You've got things the wrong way around.
The model is not a poor replica of the data base. No programmer cares about the data base. The data base exists only so that in a future invocation, we can easily reconstruct the same state of our business objects as before. Data bases are strictly a means to an end. They allow some processing and offer some tricks to speed up the inefficiency caused by mass storage access, but then they are also the sole cause of these inefficiency problems. If we could get by entirely without data bases and instead persist our business objects magically in the memory of tamed unicorns instead, we'd do it in a heartbeat.

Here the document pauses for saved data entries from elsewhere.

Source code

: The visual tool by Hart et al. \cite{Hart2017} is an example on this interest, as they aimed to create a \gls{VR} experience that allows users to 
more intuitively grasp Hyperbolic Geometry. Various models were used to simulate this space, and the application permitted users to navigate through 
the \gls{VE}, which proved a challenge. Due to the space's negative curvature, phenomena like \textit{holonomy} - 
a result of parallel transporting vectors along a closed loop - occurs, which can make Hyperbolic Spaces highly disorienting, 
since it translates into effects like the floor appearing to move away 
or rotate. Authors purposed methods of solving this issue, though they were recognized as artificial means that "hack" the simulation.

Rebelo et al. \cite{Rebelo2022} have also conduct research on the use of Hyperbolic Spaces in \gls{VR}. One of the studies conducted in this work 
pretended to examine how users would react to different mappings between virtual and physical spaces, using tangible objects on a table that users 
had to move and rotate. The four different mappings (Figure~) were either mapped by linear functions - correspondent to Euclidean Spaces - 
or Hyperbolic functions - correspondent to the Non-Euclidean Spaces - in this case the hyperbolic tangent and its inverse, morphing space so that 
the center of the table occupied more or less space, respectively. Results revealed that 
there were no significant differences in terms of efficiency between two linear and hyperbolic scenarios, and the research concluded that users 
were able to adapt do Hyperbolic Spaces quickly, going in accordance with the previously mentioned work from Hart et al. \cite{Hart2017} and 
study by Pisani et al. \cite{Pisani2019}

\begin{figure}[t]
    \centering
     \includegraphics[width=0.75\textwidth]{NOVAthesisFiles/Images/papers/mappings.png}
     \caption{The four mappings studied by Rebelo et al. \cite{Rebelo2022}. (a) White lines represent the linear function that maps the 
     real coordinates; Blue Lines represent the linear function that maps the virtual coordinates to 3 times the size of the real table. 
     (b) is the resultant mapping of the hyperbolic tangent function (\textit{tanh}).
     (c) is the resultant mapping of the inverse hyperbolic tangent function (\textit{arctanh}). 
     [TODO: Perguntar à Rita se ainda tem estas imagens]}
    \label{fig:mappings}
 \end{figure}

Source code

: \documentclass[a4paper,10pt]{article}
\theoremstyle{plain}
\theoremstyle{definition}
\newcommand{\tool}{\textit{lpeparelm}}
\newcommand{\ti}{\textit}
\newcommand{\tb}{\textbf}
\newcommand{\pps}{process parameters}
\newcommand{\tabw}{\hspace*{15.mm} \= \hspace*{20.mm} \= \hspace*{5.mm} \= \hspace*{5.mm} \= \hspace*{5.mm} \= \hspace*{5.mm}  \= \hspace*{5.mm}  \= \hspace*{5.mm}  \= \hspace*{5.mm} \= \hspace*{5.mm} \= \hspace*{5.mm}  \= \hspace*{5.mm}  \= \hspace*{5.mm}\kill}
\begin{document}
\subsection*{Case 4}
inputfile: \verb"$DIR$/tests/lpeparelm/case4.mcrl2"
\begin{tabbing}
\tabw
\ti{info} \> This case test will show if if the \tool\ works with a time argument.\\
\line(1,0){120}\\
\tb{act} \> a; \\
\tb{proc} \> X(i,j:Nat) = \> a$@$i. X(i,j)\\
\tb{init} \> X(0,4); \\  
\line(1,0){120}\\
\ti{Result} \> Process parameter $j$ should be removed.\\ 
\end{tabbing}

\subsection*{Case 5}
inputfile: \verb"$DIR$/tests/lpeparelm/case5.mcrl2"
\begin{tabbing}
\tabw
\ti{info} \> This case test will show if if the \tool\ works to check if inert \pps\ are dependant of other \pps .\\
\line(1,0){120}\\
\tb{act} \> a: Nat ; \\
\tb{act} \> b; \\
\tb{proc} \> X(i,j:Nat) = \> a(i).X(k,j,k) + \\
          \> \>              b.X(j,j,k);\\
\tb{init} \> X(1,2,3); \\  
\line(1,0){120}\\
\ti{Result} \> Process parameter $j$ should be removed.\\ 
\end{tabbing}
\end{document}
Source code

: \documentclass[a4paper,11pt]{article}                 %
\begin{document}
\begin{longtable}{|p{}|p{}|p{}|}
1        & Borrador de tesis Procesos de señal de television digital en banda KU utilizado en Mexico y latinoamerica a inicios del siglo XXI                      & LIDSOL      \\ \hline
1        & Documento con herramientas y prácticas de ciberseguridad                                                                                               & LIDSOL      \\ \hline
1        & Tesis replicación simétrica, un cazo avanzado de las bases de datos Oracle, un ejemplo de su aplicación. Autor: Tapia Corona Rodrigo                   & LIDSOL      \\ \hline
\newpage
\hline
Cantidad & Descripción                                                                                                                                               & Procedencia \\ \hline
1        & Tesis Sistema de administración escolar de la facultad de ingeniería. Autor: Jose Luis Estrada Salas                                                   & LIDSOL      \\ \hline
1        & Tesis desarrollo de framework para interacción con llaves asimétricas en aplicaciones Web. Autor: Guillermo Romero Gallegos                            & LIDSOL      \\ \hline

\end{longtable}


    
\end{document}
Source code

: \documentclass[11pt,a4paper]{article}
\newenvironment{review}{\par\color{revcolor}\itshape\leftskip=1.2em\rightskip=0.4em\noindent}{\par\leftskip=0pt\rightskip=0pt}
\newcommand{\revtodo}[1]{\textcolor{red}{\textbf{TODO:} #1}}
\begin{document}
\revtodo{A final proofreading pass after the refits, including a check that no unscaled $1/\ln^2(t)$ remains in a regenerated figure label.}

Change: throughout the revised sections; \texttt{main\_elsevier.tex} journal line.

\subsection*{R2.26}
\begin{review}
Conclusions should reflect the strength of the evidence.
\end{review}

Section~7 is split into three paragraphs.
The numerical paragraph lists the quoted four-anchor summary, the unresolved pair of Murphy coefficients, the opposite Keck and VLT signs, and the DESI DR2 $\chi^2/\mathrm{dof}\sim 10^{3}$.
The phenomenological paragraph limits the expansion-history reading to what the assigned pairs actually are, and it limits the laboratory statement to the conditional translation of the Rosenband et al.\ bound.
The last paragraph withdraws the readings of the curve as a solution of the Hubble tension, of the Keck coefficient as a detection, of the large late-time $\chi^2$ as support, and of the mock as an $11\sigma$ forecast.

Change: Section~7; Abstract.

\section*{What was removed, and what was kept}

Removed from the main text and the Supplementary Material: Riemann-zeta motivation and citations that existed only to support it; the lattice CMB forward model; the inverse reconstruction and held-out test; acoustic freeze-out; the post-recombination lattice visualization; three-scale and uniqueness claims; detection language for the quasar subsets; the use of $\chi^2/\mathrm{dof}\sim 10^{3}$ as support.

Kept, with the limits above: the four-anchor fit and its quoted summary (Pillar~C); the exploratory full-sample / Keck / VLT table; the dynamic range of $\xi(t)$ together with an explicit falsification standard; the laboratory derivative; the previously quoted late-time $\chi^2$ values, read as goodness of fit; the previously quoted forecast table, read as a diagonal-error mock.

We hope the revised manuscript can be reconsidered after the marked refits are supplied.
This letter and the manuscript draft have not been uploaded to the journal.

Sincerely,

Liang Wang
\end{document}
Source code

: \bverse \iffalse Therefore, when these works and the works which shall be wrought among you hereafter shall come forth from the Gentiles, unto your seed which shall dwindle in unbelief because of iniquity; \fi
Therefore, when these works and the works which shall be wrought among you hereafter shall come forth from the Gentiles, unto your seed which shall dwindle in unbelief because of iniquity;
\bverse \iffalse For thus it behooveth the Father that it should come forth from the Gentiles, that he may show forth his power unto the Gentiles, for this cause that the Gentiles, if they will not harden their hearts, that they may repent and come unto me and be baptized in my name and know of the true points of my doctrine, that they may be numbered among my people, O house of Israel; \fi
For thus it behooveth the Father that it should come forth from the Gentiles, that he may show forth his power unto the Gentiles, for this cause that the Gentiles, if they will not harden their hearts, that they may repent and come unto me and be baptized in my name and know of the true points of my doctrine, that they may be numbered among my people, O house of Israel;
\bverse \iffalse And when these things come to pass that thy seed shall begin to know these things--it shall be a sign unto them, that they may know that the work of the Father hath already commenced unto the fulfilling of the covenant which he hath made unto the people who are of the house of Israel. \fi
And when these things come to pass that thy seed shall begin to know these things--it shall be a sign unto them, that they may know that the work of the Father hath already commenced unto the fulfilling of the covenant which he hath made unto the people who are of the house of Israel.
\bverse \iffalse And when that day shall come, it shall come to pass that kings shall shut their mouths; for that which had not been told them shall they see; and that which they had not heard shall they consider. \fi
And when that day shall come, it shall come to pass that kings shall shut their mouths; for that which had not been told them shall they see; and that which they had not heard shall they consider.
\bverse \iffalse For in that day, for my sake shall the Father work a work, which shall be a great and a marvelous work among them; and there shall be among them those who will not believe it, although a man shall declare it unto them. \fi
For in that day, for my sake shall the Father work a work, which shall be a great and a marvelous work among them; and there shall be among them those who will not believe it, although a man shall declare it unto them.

The model isn't like that. The model supports all operations that we can do in our preferred programming language, which is why we chose it. The model is what we'd like to program. It is so central to the system that it is very important not to pollute it with concerns of other levels. This is why indices, table scans etc. should be kept out of the model, but also why combo boxes, HTTPRequests etc. should be kept out.
Not having a model would mean that the same code that deals with reading and writing widgets also deals with SQL INSERTs and connection parameters. That would be very bad, because thinking about two entirely different things all the time halves your efficiency as a developer. This s why it makes sense to separate those concerns and have layers dealing with the UI, with business logic, and with data storage. It leads to an increased amount of code, but since each of the resulting classes has a clearer focus of what it's supposed to do, general efficiency increases.
This result has been hard-won over several generations of programmers, and since it's non-obvious, every new generation has to be convinced anew that they will be better off not trying to do everything at once. But the majority of professionals will confirm that in this respect, having more and simpler classes is better, even if you end up with more code lines in total.